An Answer is just the Start: Related Insight Generation for Open-Ended Document-Grounded QA

2026-04-21Computation and Language

Computation and Language
AI summary

The authors point out that current AI systems struggle with open-ended questions because they need to go beyond just finding facts and often require several rounds of refinement. To help with this, they created a new task where AI generates extra helpful insights from a set of documents to improve or rethink initial answers. They collected a dataset called SCOpE-QA with 3,000 questions from scientific papers and introduced InsightGen, a method that groups documents by theme and uses these groups to find relevant information for generating insights. Their tests show InsightGen can consistently produce useful and relevant insights, providing a strong starting point for this kind of question answering.

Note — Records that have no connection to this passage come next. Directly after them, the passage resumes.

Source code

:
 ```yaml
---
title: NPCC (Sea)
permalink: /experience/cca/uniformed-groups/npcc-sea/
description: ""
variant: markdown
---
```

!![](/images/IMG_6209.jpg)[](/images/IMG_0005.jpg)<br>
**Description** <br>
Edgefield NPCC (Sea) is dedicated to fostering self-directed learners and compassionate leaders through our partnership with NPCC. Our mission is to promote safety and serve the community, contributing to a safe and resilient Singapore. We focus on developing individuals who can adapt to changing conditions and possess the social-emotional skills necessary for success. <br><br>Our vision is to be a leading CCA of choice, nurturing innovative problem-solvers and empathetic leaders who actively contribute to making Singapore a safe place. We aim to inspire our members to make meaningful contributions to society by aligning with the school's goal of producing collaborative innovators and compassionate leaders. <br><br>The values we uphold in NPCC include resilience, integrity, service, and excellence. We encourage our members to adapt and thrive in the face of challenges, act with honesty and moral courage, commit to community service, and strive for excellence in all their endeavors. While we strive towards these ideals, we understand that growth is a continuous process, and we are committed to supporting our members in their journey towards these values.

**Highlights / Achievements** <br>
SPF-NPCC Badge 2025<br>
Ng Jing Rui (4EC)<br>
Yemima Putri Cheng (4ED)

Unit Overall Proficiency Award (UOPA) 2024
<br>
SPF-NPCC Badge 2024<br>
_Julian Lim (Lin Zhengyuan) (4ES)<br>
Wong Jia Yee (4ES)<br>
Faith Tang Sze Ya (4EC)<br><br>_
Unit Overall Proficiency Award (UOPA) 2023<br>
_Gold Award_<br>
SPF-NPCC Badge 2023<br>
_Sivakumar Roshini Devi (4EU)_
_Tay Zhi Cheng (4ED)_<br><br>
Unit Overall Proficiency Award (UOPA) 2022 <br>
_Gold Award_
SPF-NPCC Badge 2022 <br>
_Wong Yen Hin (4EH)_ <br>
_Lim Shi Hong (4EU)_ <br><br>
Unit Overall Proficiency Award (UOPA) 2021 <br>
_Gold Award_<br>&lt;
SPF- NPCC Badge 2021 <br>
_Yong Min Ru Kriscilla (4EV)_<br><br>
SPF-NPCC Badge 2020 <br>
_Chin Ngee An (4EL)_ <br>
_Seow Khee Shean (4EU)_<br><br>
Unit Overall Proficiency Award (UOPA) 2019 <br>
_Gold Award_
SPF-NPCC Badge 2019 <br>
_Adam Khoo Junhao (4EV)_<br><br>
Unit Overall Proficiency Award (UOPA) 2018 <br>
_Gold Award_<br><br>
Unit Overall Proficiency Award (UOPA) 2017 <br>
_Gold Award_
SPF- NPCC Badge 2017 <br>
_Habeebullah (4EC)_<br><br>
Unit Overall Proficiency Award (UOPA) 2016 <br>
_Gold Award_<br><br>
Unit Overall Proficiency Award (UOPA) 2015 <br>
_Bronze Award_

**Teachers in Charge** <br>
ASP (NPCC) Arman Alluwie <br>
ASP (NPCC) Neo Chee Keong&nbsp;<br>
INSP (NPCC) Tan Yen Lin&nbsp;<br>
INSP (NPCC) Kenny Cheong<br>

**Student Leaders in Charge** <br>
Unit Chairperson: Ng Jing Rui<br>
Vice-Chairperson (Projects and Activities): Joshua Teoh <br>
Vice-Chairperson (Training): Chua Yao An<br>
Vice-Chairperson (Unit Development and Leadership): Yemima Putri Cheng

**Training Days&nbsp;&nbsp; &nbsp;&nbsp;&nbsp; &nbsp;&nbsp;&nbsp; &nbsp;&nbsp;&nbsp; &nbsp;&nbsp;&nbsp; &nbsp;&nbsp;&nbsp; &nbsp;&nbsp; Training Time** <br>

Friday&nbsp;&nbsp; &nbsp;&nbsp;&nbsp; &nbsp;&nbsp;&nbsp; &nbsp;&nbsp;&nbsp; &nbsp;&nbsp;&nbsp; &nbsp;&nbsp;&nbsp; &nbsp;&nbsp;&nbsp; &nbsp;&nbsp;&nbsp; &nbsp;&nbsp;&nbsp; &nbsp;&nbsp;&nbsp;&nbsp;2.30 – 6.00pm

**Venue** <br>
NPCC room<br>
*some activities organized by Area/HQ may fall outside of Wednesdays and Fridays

open-ended questionsquestion answeringdocument clusteringthematic representationlarge language modelsdataset SCOpE-QAinsight generationinformation retrievalAI refinementscientific collections
Authors
Saransh Sharma, Pritika Ramu, Aparna Garimella, Koyel Mukherjee
Abstract
Answering open-ended questions remains challenging for AI systems because it requires synthesis, judgment, and exploration beyond factual retrieval, and users often refine answers through multiple iterations rather than accepting a single response. Existing QA benchmarks do not explicitly support this refinement process. To address this gap, we introduce a new task, document-grounded related insight generation, where the goal is to generate additional insights from a document collection that help improve, extend, or rethink an initial answer to an open-ended question, ultimately supporting richer user interaction and a better overall question answering experience. We curate and release SCOpE-QA (Scientific Collections for Open-Ended QA), a dataset of 3,000 open-ended questions across 20 research collections. We present InsightGen, a two-stage approach that first constructs a thematic representation of the document collection using clustering, and then selects related context based on neighborhood selection from the thematic graph to generate diverse and relevant insights using LLMs. Extensive evaluation on 3,000 questions using two generation models and two evaluation settings shows that InsightGen consistently produces useful, relevant, and actionable insights, establishing a strong baseline for this new task.